Dataset records:

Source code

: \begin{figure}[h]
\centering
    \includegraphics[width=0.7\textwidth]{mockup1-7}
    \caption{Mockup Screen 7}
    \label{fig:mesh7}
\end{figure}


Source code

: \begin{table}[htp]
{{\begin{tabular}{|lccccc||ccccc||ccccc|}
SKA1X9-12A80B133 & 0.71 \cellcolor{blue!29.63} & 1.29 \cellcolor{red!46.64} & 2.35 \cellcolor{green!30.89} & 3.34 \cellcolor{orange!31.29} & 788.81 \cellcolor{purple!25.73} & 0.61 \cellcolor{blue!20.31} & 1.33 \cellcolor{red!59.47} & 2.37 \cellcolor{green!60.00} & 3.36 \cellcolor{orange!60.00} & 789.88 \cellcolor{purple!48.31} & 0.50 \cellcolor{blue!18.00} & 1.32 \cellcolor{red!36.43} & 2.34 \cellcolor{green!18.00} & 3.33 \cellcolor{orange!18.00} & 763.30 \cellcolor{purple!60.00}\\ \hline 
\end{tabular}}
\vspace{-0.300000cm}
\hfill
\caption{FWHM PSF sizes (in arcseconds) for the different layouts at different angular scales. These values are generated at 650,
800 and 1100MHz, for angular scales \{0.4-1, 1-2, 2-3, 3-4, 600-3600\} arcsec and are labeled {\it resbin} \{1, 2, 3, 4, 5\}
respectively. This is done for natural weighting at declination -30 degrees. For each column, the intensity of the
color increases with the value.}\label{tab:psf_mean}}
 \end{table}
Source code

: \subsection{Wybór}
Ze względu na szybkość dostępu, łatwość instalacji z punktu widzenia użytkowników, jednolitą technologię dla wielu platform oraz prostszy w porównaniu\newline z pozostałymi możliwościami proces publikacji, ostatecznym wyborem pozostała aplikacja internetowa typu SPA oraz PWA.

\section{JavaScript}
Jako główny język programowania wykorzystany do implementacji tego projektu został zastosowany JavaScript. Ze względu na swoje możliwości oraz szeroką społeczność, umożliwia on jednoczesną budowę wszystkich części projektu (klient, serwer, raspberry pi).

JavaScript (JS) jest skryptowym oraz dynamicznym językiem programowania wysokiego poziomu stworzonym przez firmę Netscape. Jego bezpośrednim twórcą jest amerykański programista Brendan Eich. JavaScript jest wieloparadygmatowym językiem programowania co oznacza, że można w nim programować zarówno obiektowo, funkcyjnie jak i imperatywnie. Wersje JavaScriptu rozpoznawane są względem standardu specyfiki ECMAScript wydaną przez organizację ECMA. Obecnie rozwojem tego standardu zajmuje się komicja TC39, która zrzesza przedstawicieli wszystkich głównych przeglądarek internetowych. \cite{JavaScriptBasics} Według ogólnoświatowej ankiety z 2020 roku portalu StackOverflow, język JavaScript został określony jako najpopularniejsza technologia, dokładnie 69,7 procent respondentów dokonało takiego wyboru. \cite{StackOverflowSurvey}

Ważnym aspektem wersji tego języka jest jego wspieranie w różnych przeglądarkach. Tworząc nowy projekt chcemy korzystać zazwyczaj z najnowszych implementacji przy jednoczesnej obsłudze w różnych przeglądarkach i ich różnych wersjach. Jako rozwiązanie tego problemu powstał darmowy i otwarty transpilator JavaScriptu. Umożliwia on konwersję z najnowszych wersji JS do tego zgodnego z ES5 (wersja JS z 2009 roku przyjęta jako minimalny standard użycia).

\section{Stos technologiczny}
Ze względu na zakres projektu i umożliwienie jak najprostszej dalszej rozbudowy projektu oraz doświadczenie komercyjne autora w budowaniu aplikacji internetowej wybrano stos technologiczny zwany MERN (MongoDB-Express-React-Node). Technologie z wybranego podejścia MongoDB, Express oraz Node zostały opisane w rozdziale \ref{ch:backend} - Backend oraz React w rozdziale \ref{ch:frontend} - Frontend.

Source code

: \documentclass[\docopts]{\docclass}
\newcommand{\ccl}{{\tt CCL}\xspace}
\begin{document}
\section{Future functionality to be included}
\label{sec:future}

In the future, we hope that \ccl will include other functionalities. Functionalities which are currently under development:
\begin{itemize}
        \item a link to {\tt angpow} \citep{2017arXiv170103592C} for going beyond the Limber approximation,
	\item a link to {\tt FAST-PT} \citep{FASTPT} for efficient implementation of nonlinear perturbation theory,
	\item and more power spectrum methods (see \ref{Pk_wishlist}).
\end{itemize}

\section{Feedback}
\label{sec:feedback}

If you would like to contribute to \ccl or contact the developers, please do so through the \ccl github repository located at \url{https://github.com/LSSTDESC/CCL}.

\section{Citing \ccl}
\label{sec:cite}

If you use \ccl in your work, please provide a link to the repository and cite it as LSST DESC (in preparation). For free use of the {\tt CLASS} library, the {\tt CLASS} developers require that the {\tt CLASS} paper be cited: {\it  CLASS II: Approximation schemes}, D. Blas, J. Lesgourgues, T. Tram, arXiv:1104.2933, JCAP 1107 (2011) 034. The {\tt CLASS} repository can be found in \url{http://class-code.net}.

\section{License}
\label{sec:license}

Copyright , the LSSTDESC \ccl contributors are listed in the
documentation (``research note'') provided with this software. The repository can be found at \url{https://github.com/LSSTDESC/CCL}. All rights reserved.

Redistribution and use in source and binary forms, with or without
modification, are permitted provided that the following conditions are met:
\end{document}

Work to be completed -
Go through the records above and copy every line with the word "developers".

Solution to this exercise -
If you would like to contribute to \ccl or contact the developers, please do so through the \ccl github repository located at \url{https://github.com/LSSTDESC/CCL}.
If you use \ccl in your work, please provide a link to the repository and cite it as LSST DESC (in preparation). For free use of the {\tt CLASS} library, the {\tt CLASS} developers require that the {\tt CLASS} paper be cited: {\it  CLASS II: Approximation schemes}, D. Blas, J. Lesgourgues, T. Tram, arXiv:1104.2933, JCAP 1107 (2011) 034. The {\tt CLASS} repository can be found in \url{http://class-code.net}.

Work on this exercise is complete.